### Task
Determine how many lines in the material hold the string "label", then reply with that number only.

Dataset content below:

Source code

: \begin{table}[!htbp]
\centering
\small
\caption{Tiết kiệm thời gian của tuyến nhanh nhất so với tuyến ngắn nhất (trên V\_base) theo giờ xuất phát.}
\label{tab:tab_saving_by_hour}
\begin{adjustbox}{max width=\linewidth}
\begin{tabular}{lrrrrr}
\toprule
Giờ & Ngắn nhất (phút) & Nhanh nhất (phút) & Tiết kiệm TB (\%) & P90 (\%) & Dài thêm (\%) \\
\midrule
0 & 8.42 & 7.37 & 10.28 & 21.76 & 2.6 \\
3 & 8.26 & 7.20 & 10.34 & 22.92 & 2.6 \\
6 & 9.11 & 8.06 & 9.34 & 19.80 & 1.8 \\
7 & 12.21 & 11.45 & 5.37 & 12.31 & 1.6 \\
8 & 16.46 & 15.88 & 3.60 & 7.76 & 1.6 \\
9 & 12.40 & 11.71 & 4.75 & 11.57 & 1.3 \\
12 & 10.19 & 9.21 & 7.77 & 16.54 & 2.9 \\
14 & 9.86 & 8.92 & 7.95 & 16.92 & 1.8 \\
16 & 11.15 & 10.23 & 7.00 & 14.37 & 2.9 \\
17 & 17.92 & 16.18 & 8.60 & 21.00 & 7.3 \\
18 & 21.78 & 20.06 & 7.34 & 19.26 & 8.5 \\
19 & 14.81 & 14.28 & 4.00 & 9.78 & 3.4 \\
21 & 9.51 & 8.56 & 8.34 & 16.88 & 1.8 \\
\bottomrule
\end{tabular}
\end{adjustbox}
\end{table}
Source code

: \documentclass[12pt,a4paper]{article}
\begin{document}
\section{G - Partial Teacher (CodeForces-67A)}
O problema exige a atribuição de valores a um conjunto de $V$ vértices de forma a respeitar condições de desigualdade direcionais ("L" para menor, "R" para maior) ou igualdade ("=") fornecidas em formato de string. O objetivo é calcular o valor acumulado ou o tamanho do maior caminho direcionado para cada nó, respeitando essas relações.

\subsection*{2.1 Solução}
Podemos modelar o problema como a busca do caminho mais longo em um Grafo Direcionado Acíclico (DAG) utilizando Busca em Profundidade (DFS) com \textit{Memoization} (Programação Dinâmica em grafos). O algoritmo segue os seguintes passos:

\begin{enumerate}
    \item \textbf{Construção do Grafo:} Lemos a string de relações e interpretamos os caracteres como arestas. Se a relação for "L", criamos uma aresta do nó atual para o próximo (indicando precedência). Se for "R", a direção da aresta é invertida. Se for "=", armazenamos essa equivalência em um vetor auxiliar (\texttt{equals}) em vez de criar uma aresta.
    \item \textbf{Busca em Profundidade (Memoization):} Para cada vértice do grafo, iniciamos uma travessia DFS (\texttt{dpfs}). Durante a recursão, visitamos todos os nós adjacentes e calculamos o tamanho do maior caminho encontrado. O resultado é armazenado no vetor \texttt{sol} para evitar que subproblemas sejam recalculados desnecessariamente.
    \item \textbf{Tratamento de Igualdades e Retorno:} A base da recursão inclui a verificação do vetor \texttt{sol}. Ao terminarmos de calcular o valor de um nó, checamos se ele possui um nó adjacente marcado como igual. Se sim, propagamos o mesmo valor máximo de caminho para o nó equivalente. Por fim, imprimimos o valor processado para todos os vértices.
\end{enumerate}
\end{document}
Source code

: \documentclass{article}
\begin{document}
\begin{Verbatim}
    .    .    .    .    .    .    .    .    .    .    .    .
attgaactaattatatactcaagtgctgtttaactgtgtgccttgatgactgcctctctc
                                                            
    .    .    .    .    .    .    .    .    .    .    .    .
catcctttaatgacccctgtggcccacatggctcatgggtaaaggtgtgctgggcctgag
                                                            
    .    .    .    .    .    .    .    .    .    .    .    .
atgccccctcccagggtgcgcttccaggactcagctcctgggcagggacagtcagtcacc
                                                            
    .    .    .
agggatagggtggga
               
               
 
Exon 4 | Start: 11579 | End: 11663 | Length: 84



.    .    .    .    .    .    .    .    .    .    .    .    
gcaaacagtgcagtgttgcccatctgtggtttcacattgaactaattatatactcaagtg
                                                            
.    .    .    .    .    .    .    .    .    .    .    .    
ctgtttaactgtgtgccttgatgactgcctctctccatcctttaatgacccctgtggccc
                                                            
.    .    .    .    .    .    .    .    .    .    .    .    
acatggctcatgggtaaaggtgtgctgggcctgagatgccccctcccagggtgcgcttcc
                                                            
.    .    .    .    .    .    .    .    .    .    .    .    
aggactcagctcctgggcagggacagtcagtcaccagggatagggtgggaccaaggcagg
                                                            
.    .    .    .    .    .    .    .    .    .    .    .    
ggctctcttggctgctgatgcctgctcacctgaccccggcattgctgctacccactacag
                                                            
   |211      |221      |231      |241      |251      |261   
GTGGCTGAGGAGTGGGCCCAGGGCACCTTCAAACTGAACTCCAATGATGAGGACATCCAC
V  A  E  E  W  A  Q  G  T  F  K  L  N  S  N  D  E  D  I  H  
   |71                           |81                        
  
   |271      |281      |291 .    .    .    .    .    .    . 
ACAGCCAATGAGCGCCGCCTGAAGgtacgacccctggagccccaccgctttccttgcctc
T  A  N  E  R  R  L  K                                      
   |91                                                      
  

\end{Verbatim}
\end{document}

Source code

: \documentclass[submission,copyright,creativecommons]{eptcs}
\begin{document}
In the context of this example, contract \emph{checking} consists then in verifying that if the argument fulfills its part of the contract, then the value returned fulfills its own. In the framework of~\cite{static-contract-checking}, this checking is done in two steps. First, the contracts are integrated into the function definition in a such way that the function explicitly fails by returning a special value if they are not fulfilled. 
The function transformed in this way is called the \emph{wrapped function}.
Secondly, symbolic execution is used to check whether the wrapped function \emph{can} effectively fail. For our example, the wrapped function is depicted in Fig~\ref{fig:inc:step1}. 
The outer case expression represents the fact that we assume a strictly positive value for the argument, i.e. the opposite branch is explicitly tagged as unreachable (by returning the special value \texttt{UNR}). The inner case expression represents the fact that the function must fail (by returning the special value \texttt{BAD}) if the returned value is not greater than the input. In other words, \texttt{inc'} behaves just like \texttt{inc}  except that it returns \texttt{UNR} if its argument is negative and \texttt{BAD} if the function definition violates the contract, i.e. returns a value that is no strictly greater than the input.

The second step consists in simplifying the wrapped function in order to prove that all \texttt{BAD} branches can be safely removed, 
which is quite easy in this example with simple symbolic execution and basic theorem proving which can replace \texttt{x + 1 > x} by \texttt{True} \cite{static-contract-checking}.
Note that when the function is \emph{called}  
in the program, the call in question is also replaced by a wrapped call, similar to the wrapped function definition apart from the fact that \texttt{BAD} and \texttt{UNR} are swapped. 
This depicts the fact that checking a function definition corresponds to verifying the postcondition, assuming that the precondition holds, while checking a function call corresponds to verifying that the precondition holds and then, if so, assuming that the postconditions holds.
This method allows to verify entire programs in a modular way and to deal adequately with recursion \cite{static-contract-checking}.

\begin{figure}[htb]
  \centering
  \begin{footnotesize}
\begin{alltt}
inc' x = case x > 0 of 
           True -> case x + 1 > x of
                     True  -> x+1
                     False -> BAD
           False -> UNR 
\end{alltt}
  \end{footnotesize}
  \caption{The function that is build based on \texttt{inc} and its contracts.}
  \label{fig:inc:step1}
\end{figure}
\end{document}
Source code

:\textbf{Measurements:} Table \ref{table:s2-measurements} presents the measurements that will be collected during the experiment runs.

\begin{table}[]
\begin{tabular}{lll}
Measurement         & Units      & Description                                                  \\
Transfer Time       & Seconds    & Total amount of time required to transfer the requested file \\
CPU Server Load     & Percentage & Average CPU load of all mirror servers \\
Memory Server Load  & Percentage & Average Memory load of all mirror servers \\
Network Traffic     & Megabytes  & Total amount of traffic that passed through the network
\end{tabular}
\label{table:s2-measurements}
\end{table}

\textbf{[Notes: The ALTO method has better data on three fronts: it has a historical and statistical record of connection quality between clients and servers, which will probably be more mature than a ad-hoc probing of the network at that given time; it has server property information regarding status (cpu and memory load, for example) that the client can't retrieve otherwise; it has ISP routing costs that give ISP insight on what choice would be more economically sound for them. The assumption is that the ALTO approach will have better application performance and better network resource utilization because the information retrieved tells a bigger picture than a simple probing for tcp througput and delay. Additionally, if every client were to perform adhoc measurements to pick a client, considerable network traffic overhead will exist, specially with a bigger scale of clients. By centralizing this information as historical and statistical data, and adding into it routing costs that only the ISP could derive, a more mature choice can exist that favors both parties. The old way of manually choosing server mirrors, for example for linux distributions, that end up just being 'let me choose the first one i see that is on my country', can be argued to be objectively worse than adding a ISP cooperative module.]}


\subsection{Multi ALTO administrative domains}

End of Dataset content.

### Response
3